According to All of Us research program officials, the project is a key step for the program in integrating digital health technologies for data collection.

The All of Us Research Program, established by the White House in 2015, aims to advance precision medicine by studying the health data of 1 million diverse Americans over the next five years. One aim of the project is to include groups that have been historically underrepresented in research. As of September 2018, more than 110,000 people have registered with the program to begin the participant journey, and more than 60,000 have completed all elements of the core protocol.

The participants are sharing different types of information, including through surveys, access to their electronic health records and blood and urine samples. These data, stripped of obvious identifiers, will be accessible to researchers, whose findings may lead to more tailored treatments and prevention strategies in the future, according to program officials.

Digital health technologies, like mobile apps and wearable devices, can gather data outside of a hospital or clinic. This data includes information about physical activity, sleep, weight, heart rate, nutrition, and water intake, which can give researchers a more complete picture of participants’ health.” The All of Us Research Program is now gathering this data in addition to surveys, electronic health record information, physical measurements, and blood and urine samples, working to make the All of Us resource one of the largest and most diverse data sets of its kind for health research,” NIH officials said.

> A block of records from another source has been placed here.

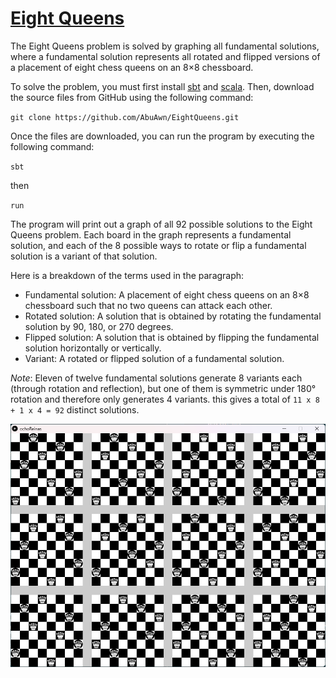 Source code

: # [Eight Queens](https://en.wikipedia.org/wiki/Eight_queens_puzzle)
The Eight Queens problem is solved by graphing all fundamental solutions, where a fundamental solution represents all rotated and flipped versions of a placement of eight chess queens on an 8×8 chessboard.

To solve the problem, you must first install [sbt](https://www.scala-sbt.org/) and [scala](https://www.scala-lang.org/). Then, download the source files from GitHub using the following command:
 
`git clone https://github.com/AbuAwn/EightQueens.git`

Once the files are downloaded, you can run the program by executing the following command:

`sbt`

then

`run`

The program will print out a graph of all 92 possible solutions to the Eight Queens problem. Each board in the graph represents a fundamental solution, and each of the 8 possible ways to rotate or flip a fundamental solution is a variant of that solution.

Here is a breakdown of the terms used in the paragraph:

* Fundamental solution: A placement of eight chess queens on an 8×8 chessboard such that no two queens can attack each other.
* Rotated solution: A solution that is obtained by rotating the fundamental solution by 90, 180, or 270 degrees.
* Flipped solution: A solution that is obtained by flipping the fundamental solution horizontally or vertically.
* Variant: A rotated or flipped solution of a fundamental solution.

*Note*: Eleven of twelve fundamental solutions generate 8 variants each (through rotation and reflection), but one of them is symmetric under 180° rotation and therefore only generates 4 variants. this gives a total of `11 x 8 + 1 x 4 = 92` distinct solutions.

![Alt text](8Queens.png)
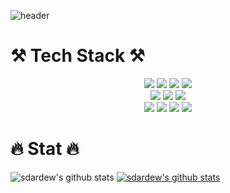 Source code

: ![header](https://capsule-render.vercel.app/api?type=rect&color=gradient&height=300&text=Sdardew%20Valley)

<!-- ![header](https://capsule-render.vercel.app/api?type=slice&color=gradient&customColorList=26&fontColor=000000&height=300&section=header&text=Sdardew%20Valley&fontSize=90) -->


# ⚒ Tech Stack ⚒

<p align="center">

  <img src="https://img.shields.io/badge/JAVA-007396?style=for-the-badge&logo=java&logoColor=white" />
  <img src="https://img.shields.io/badge/Python-3776AB?style=for-the-badge&logo=python&logoColor=white" />
  <img src="https://img.shields.io/badge/Go-00ADD8?style=for-the-badge&logo=go&logoColor=white" />
  <img src="https://img.shields.io/badge/MySQL-4479A1?style=for-the-badge&logo=mysql&logoColor=white" />
  <br />
  <img src="https://img.shields.io/badge/SpringBoot-6DB33F?style=for-the-badge&logo=SpringBoot&logoColor=white" />
  <img src="https://img.shields.io/badge/SpringSecurity-6DB33F?style=for-the-badge&logo=SpringSecurity&logoColor=white" />
  <img src="https://img.shields.io/badge/JPA-6DB33F?style=for-the-badge&logo=spring&logoColor=white" />
  <br>
  <img src="https://img.shields.io/badge/Postman-FF6C37?style=for-the-badge&logo=Postman&logoColor=white" />
  <img src="https://img.shields.io/badge/gradle-02303A?style=for-the-badge&logo=gradle&logoColor=white" />
  <img src="https://img.shields.io/badge/github-181717?style=for-the-badge&logo=github&logoColor=white" />
  <img src="https://img.shields.io/badge/intellijidea-000000?style=for-the-badge&logo=intellijidea&logoColor=white" />

</p>

# 🔥 Stat 🔥
![sdardew's github stats](https://github-readme-stats.vercel.app/api?username=sdardew&show_icons=true)
[![sdardew's github stats](https://github-readme-stats.vercel.app/api/top-langs/?username=sdardew&show_icons=true&hide_border=true&title_color=004386&icon_color=004386&layout=compact)](https://github.com/sdardew)
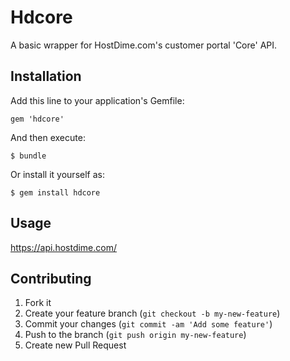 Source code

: # Hdcore

A basic wrapper for HostDime.com's customer portal 'Core' API.

## Installation

Add this line to your application's Gemfile:

    gem 'hdcore'

And then execute:

    $ bundle

Or install it yourself as:

    $ gem install hdcore

## Usage

https://api.hostdime.com/

## Contributing

1. Fork it
2. Create your feature branch (`git checkout -b my-new-feature`)
3. Commit your changes (`git commit -am 'Add some feature'`)
4. Push to the branch (`git push origin my-new-feature`)
5. Create new Pull Request
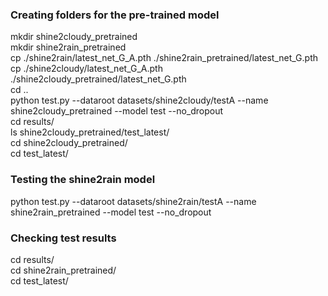 ### Creating folders for the pre-trained model

mkdir shine2cloudy_pretrained  
mkdir shine2rain_pretrained  
cp ./shine2rain/latest_net_G_A.pth ./shine2rain_pretrained/latest_net_G.pth  
cp ./shine2cloudy/latest_net_G_A.pth ./shine2cloudy_pretrained/latest_net_G.pth  
cd ..  
python test.py --dataroot datasets/shine2cloudy/testA --name shine2cloudy_pretrained --model test --no_dropout  
cd results/  
ls shine2cloudy_pretrained/test_latest/   
cd shine2cloudy_pretrained/  
cd test_latest/  

### Testing the shine2rain model   
python test.py --dataroot datasets/shine2rain/testA --name shine2rain_pretrained --model test --no_dropout  

### Checking test results  
cd results/  
cd shine2rain_pretrained/  
cd test_latest/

“Collecting real-world, real-time data through digital technologies will become a fundamental part of the program,” Eric Dishman, director of the All of Us Research Program, said in a statement. “This information, in combination with many other data types, will give us an unprecedented ability to better understand the impact of lifestyle and environment on health outcomes and, ultimately, develop better strategies for keeping people healthy in a very precise, individualized way.”

All of Us participants with any Fitbit device who wish to share Fitbit data with the program may log on to the All of Us participant portal at https://participant.joinallofus.org and visit the Sync Apps & Devices tab. Participants without Fitbit devices may also take part if they choose, by creating a free Fitbit account online and manually adding information to share with the program.

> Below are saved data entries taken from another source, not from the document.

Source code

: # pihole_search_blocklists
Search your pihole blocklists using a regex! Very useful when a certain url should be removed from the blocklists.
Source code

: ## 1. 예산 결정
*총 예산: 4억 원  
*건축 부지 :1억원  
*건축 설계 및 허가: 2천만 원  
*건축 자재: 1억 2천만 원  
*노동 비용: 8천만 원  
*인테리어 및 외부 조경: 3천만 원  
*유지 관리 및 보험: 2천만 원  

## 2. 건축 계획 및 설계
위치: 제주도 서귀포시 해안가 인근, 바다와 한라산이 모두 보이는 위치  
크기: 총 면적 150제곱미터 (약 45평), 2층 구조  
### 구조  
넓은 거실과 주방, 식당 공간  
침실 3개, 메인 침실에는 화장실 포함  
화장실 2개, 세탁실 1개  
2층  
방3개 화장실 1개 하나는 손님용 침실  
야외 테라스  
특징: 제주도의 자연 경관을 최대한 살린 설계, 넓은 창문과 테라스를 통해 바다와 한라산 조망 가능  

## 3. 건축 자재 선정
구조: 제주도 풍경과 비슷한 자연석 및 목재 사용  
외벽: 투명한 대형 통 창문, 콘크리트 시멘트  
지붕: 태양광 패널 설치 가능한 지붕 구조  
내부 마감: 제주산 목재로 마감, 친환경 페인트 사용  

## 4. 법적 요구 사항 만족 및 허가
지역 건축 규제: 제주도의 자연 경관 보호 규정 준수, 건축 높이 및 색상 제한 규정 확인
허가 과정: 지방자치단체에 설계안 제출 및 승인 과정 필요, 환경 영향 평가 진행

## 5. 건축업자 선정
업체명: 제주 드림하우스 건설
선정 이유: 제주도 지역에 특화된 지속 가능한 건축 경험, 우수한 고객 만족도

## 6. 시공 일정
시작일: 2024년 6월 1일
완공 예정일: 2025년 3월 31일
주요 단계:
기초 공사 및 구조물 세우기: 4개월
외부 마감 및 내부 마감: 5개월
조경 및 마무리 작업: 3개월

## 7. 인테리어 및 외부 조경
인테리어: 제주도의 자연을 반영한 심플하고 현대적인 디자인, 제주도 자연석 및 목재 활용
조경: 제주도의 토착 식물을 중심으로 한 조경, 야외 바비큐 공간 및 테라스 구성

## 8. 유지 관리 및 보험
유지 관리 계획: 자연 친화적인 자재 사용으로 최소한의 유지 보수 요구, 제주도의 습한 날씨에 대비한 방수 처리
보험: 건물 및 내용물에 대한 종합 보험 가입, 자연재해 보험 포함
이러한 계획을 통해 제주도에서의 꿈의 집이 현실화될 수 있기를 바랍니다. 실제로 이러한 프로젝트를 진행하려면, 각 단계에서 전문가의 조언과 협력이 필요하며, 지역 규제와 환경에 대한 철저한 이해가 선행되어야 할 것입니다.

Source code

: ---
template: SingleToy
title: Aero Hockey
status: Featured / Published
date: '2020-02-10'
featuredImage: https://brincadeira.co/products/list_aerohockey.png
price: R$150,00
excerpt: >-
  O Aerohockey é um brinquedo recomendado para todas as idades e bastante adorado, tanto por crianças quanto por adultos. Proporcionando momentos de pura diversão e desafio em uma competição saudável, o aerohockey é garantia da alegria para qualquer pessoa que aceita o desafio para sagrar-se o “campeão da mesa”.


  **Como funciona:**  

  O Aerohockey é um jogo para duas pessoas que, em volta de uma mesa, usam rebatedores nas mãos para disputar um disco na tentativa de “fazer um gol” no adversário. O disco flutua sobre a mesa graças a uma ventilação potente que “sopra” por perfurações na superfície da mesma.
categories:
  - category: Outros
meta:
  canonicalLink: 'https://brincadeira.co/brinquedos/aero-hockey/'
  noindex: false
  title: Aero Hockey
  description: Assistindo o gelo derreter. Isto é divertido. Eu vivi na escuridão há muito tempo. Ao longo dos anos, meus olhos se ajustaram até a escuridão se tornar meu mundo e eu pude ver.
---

All of Us is developing additional plans to incorporate digital health technologies. A second project with Fitbit is expected to launch later in the year, NIH officials said, and this project will include providing devices to a limited number of All of Us participants who will be randomly invited to take part, to enable them to share wearable data with the program.

The All of Us research program plans to add connections to other devices and apps in the future to further expand data collection efforts and engage participants in new ways.